Mais verbas em recuperação do que em prevenção. Até quando?

Levantamento mostra que governos gastam mais com ações de recuperação de tragédias ambientais e climáticas

Porto Alegre imagens aéreas no feriado 30/05/2024
Porto Alegre imagens aéreas no feriado 30/05/2024 Foto : Mauro Schaefer / CP Memória

A tragédia no Rio Grande do Sul, que conquistou seu lugar como uma das maiores da história do país, está trazendo luz a temas que até aqui não ganhavam a devida atenção. Segundo informações do painel “Recursos para gestão de riscos e desastres”, mantido pelo TCU, os governos brasileiros gastam mais com ações de recuperação do que em prevenção para enfrentar fenômenos naturais. Ou seja, corremos atrás dos prejuízos e não priorizamos vidas.

De acordo com os dados, o Executivo deixou de aplicar 35,5% dos recursos destinados ao programa de Gestão de Riscos e Desastres da Defesa Civil em 11 anos, de 2012 a 2023. Do total de R$ 33,75 bilhões previstos no Orçamento da União para aplicação em ações de resposta, recuperação e prevenção, R$ 21,79 bilhões foram transferidos do governo federal para estados e municípios, o que representa 64,5%.
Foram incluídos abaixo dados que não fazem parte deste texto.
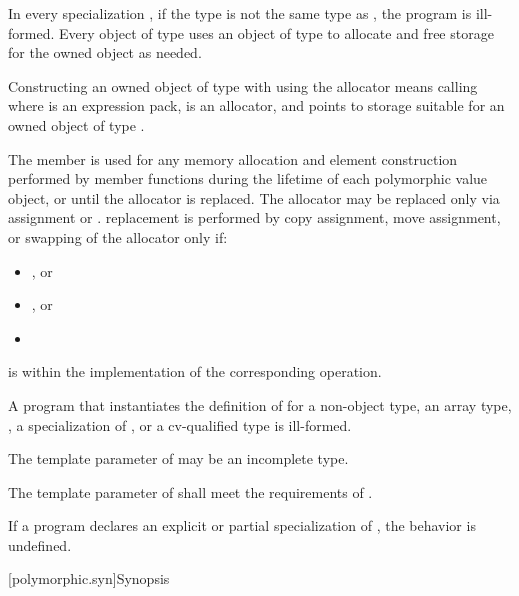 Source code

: \pnum
In every specialization ,
if the type 
is not the same type as , the program is ill-formed.
Every object of type 
uses an object of type  to
allocate and free storage for the owned object as needed.

\pnum
Constructing an owned object of type  with 
using the allocator  means calling
 where
 is an expression pack,
 is an allocator, and
 points to storage suitable for an owned object of type .

\pnum
The member  is used for
any memory allocation and element construction
performed by member functions
during the lifetime of each polymorphic value object, or
until the allocator is replaced.
The allocator may be replaced only via
assignment or .
 replacement is performed by
copy assignment,
move assignment, or
swapping of the allocator
only if:
\begin{itemize}
\item
{}, or
\item
{}, or
\item
{}
\end{itemize}
is  within the implementation of
the corresponding  operation.

\pnum
A program that instantiates the definition of  for
a non-object type,
an array type,
,
a specialization of , or
a cv-qualified type
is ill-formed.

\pnum
The template parameter  of 
may be an incomplete type.

\pnum
The template parameter  of 
shall meet the requirements of .

\pnum
If a program declares an explicit or
partial specialization of ,
the behavior is undefined.

[polymorphic.syn]{Synopsis}

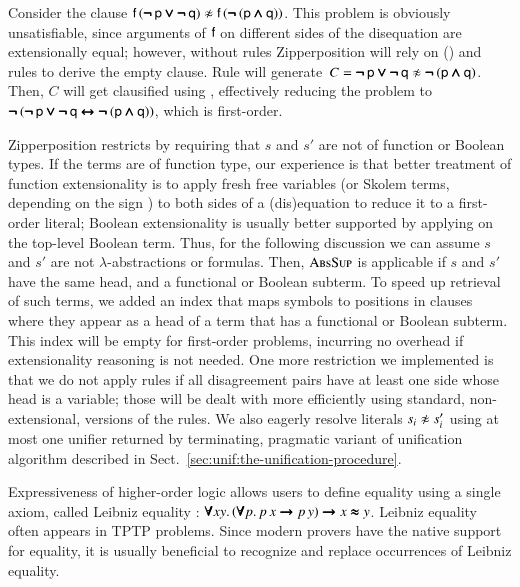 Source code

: Consider the clause $\cst{f} \, (\inot\cst{p} \ior \inot\cst{q}) \noteq \cst{f} \,
(\inot (\cst{p} \iand \cst{q}))$. This problem is obviously unsatisfiable, since
arguments of $\mathsf{f}$ on different sides of the disequation are extensionally
equal; however, without  rules Zipperposition will rely on
() and  rules to derive the empty
clause. Rule  will generate~$C = \inot\cst{p} \ior \inot\cst{q} \noteq
\inot (\cst{p} \iand \cst{q})$. Then, $C$ will get clausified using
, effectively reducing the problem to $\pmb{\neg\,} (\pmb{\neg\,}\mathsf{p} \pmb{\lor}
\pmb{\neg\,}\mathsf{q} \pmb{\leftrightarrow} \pmb{\neg\,} (\mathsf{p} \pmb{\land} \mathsf{q}))$, which is first-order.

Zipperposition restricts  by
requiring that $s$ and $s'$ are not of function or Boolean types. If the terms are of function type, our experience is
that better treatment of function extensionality is to apply fresh free
variables (or Skolem terms, depending on the sign
\cite{bbtvw-21-sup-lam}) to both sides of a (dis)equation to reduce it to
a first-order literal; Boolean extensionality is usually better supported by
applying  on the top-level Boolean term. Thus, for the following
discussion we can assume $s$ and $s'$ are not $\lambda$-abstractions or formulas. Then, $\textsc{AbsSup}$ is applicable if $s$
and $s'$ have the same head, and a functional or Boolean subterm. To speed up
retrieval of such terms, we added an index that maps symbols to positions in
clauses where they appear as a head of a term that has a functional or Boolean
subterm. This index will be empty for first-order problems, incurring no
overhead if extensionality reasoning is not needed. One more restriction we implemented is that we do not apply  rules if all
disagreement pairs have at least one side whose head is a variable; those will
be dealt with more efficiently using standard, non-extensional, versions of the
rules. We also eagerly resolve literals $s_i \not\approx s'_i$ using at most one
unifier returned by terminating, pragmatic variant of unification algorithm described in 
Sect.~\ref{sec:unif:the-unification-procedure}.

Expressiveness of higher-order logic allows users to define equality using a single axiom,
called Leibniz equality \cite{pa-01-classical-ty-thy}:
%
$ \pmb{\forall} xy. \,
   (\pmb{\forall} p. \, p \, x \pmb{\rightarrow} p \, y) \pmb{\rightarrow} x \pmb{\approx} y$.
%
Leibniz equality often appears in TPTP problems. Since modern provers have the native support
for equality, it is usually beneficial to recognize and replace occurrences of Leibniz equality.

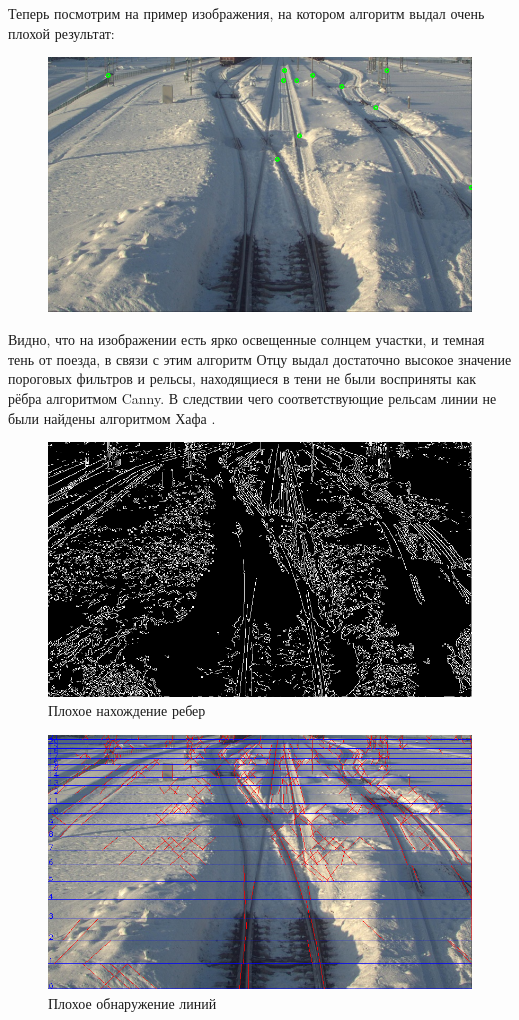 \newpage
Теперь посмотрим на пример изображения, на котором алгоритм выдал очень плохой результат:
\begin{figure}[h!]
	\centering
	\includegraphics[width=0.7\linewidth]{pictures/screenshot0018}
	\caption{}
	\label{fig:res4}
\end{figure}
Видно, что на изображении есть ярко освещенные солнцем участки, и темная тень от поезда, в связи с этим алгоритм Отцу \cite{b:otsu} выдал достаточно высокое значение пороговых фильтров и рельсы, находящиеся в тени не были восприняты как рёбра алгоритмом Canny\cite{b:canny}. В следствии чего соответствующие рельсам линии не были найдены алгоритмом Хафа \cite{b:hough_transform}.
\begin{figure}[h!]
	\centering
	\includegraphics[width=0.7\linewidth]{pictures/screenshot0019}
	\caption{Плохое нахождение ребер}
	\label{fig:bad_canny}
\end{figure}
\begin{figure}[h!]
	\centering
	\includegraphics[width=0.7\linewidth]{pictures/screenshot0020}
	\caption{Плохое обнаружение линий}
	\label{fig:bad_lines}
\end{figure}

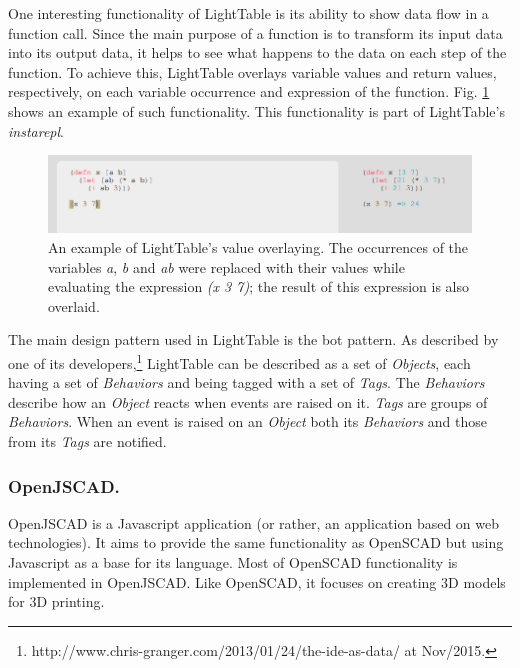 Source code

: \documentclass{./llncs2e/llncs}
\begin{document}
	One interesting functionality of LightTable is its ability to show data flow in a function call. 
	Since the main purpose of a function is to transform its input data into its output data, it helps to see what happens to the data on each step of the function. 
	To achieve this, LightTable overlays variable values and return values, respectively, on each variable occurrence and expression of the function. 
	Fig. \ref{fig:lt:val:overlay} shows an example of such functionality. 
	This functionality is part of LightTable's \emph{instarepl}.

	\begin{figure}
		\centering
		\includegraphics[width=1.0\textwidth]{img/lt_val_overlay__inv}
			\caption{An example of LightTable's value overlaying. The occurrences of the variables \emph{a}, \emph{b} and \emph{ab} were replaced with their values while evaluating the expression \emph{(x 3 7)}; the result of this expression is also overlaid.}
		\label{fig:lt:val:overlay}
	\end{figure}

	The main design pattern used in LightTable is the \ac{bot} pattern. 
	As described by one of its developers,\footnote{http://www.chris-granger.com/2013/01/24/the-ide-as-data/ at Nov/2015.} LightTable can be described as a set of \emph{Objects}, each having a set of \emph{Behaviors} and being tagged with a set of \emph{Tags}. 
	The \emph{Behaviors} describe how an \emph{Object} reacts when events are raised on it. \emph{Tags} are groups of \emph{Behaviors}. 
	When an event is raised on an \emph{Object} both its \emph{Behaviors} and those from its \emph{Tags} are notified.

\subsubsection{OpenJSCAD.}
	OpenJSCAD\cite{openjscad2015site} is a Javascript application (or rather, an application based on web technologies).
	It aims to provide the same functionality as OpenSCAD\cite{kintel2011openscad} but using Javascript as a base for its language. 
	Most of OpenSCAD functionality is implemented in OpenJSCAD. 
	Like OpenSCAD, it focuses on creating 3D models for 3D printing.
\end{document}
Iniciativas de reação e recuperação foram o destino da maior parte das verbas liberadas. Aqui, estão incluídas medidas como socorro às vítimas, restabelecimento de serviços essenciais, como água potável e limpeza urbana, a viabilidade de itens de higiene e alimentação e recuperações na infraestrutura. As ações de reconstrução e assistência somaram R$ 15,12 bilhões, ou 69,4%.

Os investimentos em prevenção, como em obras para evitar ou reduzir impactos de novos desastres ficaram em R$ 6 bilhões, ou 27,6% dos R$ 21,79 bilhões que chegaram aos cofres estaduais e municipais.